Йорис Хофнагел находился на службе у императора Рудольфа II около 10 лет, начиная с 1591 года. Он был также непревзойденным мастером по изготовлению эмблем, карт и городских ведут (документально точные архитектурные пейзажи).
В выборе немецких художников император проявил высокую художественную культуру. При его дворе работали два лучших мастера Германии позднего возрождения: Хайнц и фон Аахен, и, кроме того, ряд менее знаменитых художников: Маттиас Гунделах, Ганс Гофман, Иеремиас Гюнтер и чехи Симон Гуцкий и Даниил Алексиус, не считая плеяды миниатюристов, специальностью которых было изготовление роскошно разукрашенных богослужебных книг.
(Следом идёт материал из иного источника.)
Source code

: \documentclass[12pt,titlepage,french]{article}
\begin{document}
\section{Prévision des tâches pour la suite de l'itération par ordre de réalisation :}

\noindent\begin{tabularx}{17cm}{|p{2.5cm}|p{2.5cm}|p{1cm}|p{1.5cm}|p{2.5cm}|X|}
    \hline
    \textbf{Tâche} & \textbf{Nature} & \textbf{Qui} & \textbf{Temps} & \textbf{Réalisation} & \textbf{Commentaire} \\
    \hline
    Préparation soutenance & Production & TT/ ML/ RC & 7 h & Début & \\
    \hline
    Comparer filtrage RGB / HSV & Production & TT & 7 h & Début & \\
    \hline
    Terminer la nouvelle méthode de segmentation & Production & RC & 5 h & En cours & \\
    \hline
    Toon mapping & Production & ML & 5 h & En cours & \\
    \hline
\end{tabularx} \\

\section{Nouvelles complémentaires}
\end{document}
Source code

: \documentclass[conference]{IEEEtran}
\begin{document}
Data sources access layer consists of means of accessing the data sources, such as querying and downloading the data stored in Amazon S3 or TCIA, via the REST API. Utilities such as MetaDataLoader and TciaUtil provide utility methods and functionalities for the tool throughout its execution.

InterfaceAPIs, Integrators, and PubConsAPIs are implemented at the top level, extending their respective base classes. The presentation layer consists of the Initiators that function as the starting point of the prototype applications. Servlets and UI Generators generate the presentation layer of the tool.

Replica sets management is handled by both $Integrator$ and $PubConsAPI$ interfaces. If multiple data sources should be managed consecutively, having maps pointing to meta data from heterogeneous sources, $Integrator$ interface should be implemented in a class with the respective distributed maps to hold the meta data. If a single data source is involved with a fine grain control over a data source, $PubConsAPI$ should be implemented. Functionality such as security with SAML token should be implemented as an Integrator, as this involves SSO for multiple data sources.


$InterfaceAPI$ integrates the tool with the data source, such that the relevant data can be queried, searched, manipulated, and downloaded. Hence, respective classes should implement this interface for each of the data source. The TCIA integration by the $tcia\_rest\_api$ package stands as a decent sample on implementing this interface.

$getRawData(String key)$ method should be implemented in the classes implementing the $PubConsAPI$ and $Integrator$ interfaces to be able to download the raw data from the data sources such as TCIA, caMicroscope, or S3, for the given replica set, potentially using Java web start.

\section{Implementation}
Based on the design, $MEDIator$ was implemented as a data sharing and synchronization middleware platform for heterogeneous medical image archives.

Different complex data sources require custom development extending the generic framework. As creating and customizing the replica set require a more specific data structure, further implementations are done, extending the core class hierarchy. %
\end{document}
Из многочисленных художников-рудольфинцев особо выделяются Спрангер, фон Аахен и Хайнц — крупнейшие маньеристы Европы. Старшим и самым выдающимся из королевских художников был Бартоломеус Спрангер, голландец, обучавшийся искусству в Италии. Его рекомендовали Максимилиану в 1575 году, и с той поры он служил германской короне, выполнив для Максимилиана, а затем и для Рудольфа, множество декоративных работ на стенах дворца. Рудольф за честную службу наградил Спрангера титулом «ван ден Шильден». Его самые известные картины: «Аллегория добродетелей Рудольфа» (в настоящее время находится в галерее Вены), «Марс с Венерой и купидоном» (также в Вене), «Диана и нимфы» (в Стокгольме), «Венера в окружении граций» (в Санкт-Петербурге), «Купидон и Психея» (в Штутгарте), а также множество портретов членов императорских семей.